Doch der Secret Service, der für den Personenschutz von Staatsgästen verantwortlich ist, bleibt gegenüber Broomes Aussage skeptisch, und je tiefer Agent Tobin Keller (Sean Penn) in Silvias Vergangenheit forscht, umso undurchschaubarer wird die Situation. Dass allerdings tatsächlich ein Attentat geplant ist, wird schnell klar; trotzdem scheint Zuwanies Sicherheitschef Nils Lud (Jesper Christensen) angesichts der Lage nicht ernsthaft besorgt.
Während die verbleibenden Tage bis Zuwanies Ankunft in New York verrinnen, gerät Silvia in immer größere Gefahr – und Keller, der selbst mit privaten Problemen zu kämpfen hat, sieht sich einem weitreichenderen Komplott konfrontiert, als zunächst angenommen.


Kritik:
Am 26. Juni 1945 wurde die Charta der Vereinten Nationen von 50 Staaten in San Francisco unterzeichnet und trat im Oktober desselben Jahres in Kraft. Im Gegensatz zum Völkerbund, der den Vereinten Nationen vorausging, waren die Vereinigten Staaten von Amerika hier eines der Gründungsmitglieder.
Die Erfolge der UNO sind zahlreich, obgleich seit den 1990er Jahren einige Rückschläge und Korruptionsvorwürfe für größere Schlagzeilen sorgen. Die UNO wirkte unter anderem bei der Gründung des Staates Israel (1947-1949) mit, trug zur Lösung der Kubakrise 1962 bei und vermittelte bei der Beendigung des Krieges zwischen Irak und Iran (1988). Bereits 1948 arbeitete die UNO die Menschenrechte aus, war daran beteiligt, Krankheiten wie die Pocken auszurotten, und stellt mit ihrem Welternährungsprogramm jedes Jahr mehr als die Hälfte der geleisteten Nahrungsmittelhilfen.
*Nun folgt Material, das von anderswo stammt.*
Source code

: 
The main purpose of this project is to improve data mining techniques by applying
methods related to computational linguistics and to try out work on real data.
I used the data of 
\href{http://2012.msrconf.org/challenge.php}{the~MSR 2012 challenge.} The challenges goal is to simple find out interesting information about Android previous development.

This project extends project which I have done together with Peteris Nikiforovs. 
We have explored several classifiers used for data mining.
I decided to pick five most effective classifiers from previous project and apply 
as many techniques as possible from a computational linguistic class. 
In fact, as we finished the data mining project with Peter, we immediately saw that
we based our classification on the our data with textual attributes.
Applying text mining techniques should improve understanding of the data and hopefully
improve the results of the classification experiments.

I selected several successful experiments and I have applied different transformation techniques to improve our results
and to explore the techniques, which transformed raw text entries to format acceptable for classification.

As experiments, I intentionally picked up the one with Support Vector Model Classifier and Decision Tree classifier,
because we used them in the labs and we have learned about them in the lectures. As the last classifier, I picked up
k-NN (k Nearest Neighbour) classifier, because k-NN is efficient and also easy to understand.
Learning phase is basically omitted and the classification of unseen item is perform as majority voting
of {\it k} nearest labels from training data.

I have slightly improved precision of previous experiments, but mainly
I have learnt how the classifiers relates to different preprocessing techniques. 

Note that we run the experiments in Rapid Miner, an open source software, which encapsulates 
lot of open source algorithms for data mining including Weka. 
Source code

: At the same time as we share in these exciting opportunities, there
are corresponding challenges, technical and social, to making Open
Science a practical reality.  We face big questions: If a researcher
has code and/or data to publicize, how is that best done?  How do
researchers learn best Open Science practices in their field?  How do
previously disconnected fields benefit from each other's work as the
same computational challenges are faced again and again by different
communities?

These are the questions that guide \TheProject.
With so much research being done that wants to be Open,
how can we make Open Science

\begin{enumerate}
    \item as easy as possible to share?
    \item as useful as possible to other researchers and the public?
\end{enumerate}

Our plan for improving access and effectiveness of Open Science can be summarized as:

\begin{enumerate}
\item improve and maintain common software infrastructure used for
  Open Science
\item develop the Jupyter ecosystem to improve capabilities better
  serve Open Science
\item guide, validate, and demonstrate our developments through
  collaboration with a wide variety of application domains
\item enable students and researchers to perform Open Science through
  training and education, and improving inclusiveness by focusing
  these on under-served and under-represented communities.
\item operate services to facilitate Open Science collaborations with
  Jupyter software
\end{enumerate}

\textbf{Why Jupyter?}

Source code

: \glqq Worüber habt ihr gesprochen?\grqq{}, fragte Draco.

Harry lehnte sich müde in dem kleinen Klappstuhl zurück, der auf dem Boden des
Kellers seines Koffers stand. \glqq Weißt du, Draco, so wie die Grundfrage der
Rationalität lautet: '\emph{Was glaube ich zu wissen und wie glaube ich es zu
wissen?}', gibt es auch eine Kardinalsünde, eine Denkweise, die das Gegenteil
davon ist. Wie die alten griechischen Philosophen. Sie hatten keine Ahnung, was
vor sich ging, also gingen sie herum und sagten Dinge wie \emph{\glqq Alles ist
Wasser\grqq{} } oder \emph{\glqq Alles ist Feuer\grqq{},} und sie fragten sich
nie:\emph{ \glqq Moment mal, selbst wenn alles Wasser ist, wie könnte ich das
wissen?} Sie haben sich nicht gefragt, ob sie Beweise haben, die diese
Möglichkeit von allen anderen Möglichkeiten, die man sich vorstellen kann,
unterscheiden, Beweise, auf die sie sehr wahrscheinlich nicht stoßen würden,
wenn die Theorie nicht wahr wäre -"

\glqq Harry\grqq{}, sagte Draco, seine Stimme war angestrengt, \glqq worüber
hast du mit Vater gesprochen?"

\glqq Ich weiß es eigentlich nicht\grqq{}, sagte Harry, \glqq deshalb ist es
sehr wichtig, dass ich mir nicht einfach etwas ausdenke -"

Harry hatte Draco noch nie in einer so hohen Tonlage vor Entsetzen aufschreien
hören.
Inzwischen gehören über 190 Staaten den Vereinten Nationen an und sind bemüht, den Frieden zu sichern, sowie Krankheiten und Armut zu bekämpfen. Doch als im Jahr 1994 im afrikanischen Ruanda bei einem Gewaltausbruch 800.000 Menschen der Volksstämme Hutu und Tutsi ums Leben kamen, die Soldaten der UNO aber aufgrund ihren geringen Anzahl und eines fehlenden offiziellen Mandats handlungsunfähig waren, blickten die Vereinten Nationen ihrer dunkelsten Stunde entgegen. Dieses Versagen sollte sich nicht wiederholen – und doch musste man tatenlos mitansehen, wie die USA nach den Anschlägen des 11. September 2001 ihren Kreuzzug im Nahen Osten begannen, ohne dies mit der UNO zu koordinieren, beziehungsweise es auf ein entsprechendes Mandat zu stützen. Erneut wurde die Ohnmacht des völkerverbindenden Bundes – die daraus resultierte, dass nach dem Zusammenbruch des Ostblocks quasi kein Gegenpol zur alleinigen Supermacht USA mehr bestand – deutlich und für viele Menschen verlor die UNO damit ihre Glaubwürdigkeit und Legitimität.
Dabei sind die Erfolge nicht zu vernachlässigen; und selbst wenn die UNO in den letzten Jahren (auch durch die enorme Anzahl ihrer Mitglieder) mit Entscheidungsschwierigkeiten zu kämpfen hatte, verfassen die Drehbuch-Autoren von Die Dolmetscherin ein treffendes Plädoyer für den nach 60 Jahren immer noch gültigen Grundsatz der UNO, dass man mit Worten besser Konflikte lösen kann, als mit Waffengewalt. Bedenkt man außerdem, dass es auf Drängen der UNO immerhin gelang, die USA dazu zu bewegen, ihren Antrag auf eine Befreiung von Strafverfolgung ihrer Bürger durch den Internationalen Strafgerichtshof in Den Haag zurückzuziehen, dann können die Vereinten Nationen in ihrem Handlungsrahmen so eingeschränkt gar nicht sein.

Einen Thriller vor dem Hintergrund des UN-Hauptquartiers in New York anzusiedeln, ist zweifelsohne ein riskantes Unterfangen, da man manche Zuschauergruppen dadurch verschreckt – andererseits wird dem Zuseher auf diese Weise ein kleiner Einblick in die Mühlen der UNO gewährt, den man so noch nicht gesehen hat. Zu verdanken ist das der Tatsache, dass die Macher die Genehmigung bekamen, tatsächlich an Wochenenden und abends in den realen Räumlichkeiten drehen zu dürfen (was anfangs gar nicht sicher war).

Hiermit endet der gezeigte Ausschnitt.